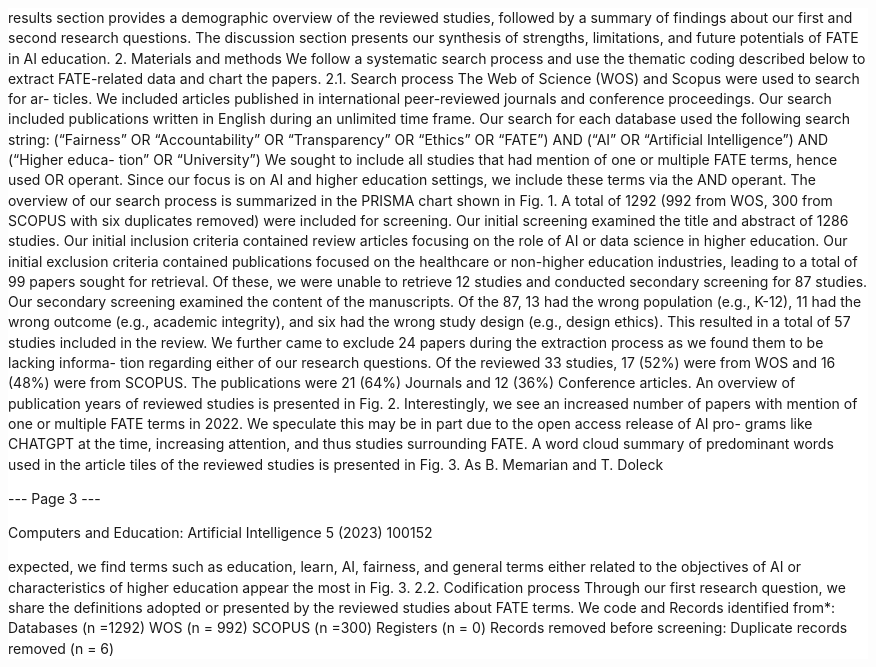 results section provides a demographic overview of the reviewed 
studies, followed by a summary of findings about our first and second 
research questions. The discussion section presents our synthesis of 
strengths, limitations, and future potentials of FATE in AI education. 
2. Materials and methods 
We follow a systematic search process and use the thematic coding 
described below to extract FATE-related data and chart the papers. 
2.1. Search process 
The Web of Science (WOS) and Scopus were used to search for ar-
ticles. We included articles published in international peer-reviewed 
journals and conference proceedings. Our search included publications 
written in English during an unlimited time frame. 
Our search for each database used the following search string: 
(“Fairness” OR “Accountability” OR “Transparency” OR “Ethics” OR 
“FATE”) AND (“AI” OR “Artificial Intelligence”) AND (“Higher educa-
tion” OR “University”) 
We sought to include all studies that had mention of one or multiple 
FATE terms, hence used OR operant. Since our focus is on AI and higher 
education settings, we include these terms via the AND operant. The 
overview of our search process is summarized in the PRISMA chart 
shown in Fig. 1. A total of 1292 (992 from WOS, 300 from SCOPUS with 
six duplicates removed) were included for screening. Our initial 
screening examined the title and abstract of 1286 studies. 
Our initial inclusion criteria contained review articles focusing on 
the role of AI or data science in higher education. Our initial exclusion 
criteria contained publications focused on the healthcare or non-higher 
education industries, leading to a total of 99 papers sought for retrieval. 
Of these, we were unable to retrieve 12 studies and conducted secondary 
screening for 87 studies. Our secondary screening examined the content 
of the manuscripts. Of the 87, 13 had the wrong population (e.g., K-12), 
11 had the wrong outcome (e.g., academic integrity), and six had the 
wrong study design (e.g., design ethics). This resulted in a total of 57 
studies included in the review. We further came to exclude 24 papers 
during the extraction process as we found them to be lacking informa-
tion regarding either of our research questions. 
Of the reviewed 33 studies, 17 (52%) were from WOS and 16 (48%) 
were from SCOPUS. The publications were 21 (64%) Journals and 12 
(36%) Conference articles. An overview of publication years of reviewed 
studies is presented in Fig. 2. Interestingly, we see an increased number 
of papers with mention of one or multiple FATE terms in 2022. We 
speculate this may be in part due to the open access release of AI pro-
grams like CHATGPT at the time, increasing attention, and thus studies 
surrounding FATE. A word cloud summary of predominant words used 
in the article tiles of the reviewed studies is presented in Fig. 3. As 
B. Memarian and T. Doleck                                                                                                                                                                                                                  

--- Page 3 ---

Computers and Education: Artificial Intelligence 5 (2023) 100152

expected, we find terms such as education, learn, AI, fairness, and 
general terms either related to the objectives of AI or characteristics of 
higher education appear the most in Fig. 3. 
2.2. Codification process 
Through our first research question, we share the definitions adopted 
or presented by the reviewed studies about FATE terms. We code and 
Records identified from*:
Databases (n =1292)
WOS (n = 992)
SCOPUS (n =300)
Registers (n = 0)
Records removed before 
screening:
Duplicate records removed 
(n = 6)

━━━━

> **Exercise brief**: Output a verbatim copy of all entries above; no pictures go in it.

> **The answer**:
 results section provides a demographic overview of the reviewed 
studies, followed by a summary of findings about our first and second 
research questions. The discussion section presents our synthesis of 
strengths, limitations, and future potentials of FATE in AI education. 
2. Materials and methods 
We follow a systematic search process and use the thematic coding 
described below to extract FATE-related data and chart the papers. 
2.1. Search process 
The Web of Science (WOS) and Scopus were used to search for ar-
ticles. We included articles published in international peer-reviewed 
journals and conference proceedings. Our search included publications 
written in English during an unlimited time frame. 
Our search for each database used the following search string: 
(“Fairness” OR “Accountability” OR “Transparency” OR “Ethics” OR 
“FATE”) AND (“AI” OR “Artificial Intelligence”) AND (“Higher educa-
tion” OR “University”) 
We sought to include all studies that had mention of one or multiple 
FATE terms, hence used OR operant. Since our focus is on AI and higher 
education settings, we include these terms via the AND operant. The 
overview of our search process is summarized in the PRISMA chart 
shown in Fig. 1. A total of 1292 (992 from WOS, 300 from SCOPUS with 
six duplicates removed) were included for screening. Our initial 
screening examined the title and abstract of 1286 studies. 
Our initial inclusion criteria contained review articles focusing on 
the role of AI or data science in higher education. Our initial exclusion 
criteria contained publications focused on the healthcare or non-higher 
education industries, leading to a total of 99 papers sought for retrieval. 
Of these, we were unable to retrieve 12 studies and conducted secondary 
screening for 87 studies. Our secondary screening examined the content 
of the manuscripts. Of the 87, 13 had the wrong population (e.g., K-12), 
11 had the wrong outcome (e.g., academic integrity), and six had the 
wrong study design (e.g., design ethics). This resulted in a total of 57 
studies included in the review. We further came to exclude 24 papers 
during the extraction process as we found them to be lacking informa-
tion regarding either of our research questions. 
Of the reviewed 33 studies, 17 (52%) were from WOS and 16 (48%) 
were from SCOPUS. The publications were 21 (64%) Journals and 12 
(36%) Conference articles. An overview of publication years of reviewed 
studies is presented in Fig. 2. Interestingly, we see an increased number 
of papers with mention of one or multiple FATE terms in 2022. We 
speculate this may be in part due to the open access release of AI pro-
grams like CHATGPT at the time, increasing attention, and thus studies 
surrounding FATE. A word cloud summary of predominant words used 
in the article tiles of the reviewed studies is presented in Fig. 3. As 
B. Memarian and T. Doleck                                                                                                                                                                                                                  

--- Page 3 ---

Computers and Education: Artificial Intelligence 5 (2023) 100152

expected, we find terms such as education, learn, AI, fairness, and 
general terms either related to the objectives of AI or characteristics of 
higher education appear the most in Fig. 3. 
2.2. Codification process 
Through our first research question, we share the definitions adopted 
or presented by the reviewed studies about FATE terms. We code and 
Records identified from*:
Databases (n =1292)
WOS (n = 992)
SCOPUS (n =300)
Registers (n = 0)
Records removed before 
screening:
Duplicate records removed 
(n = 6)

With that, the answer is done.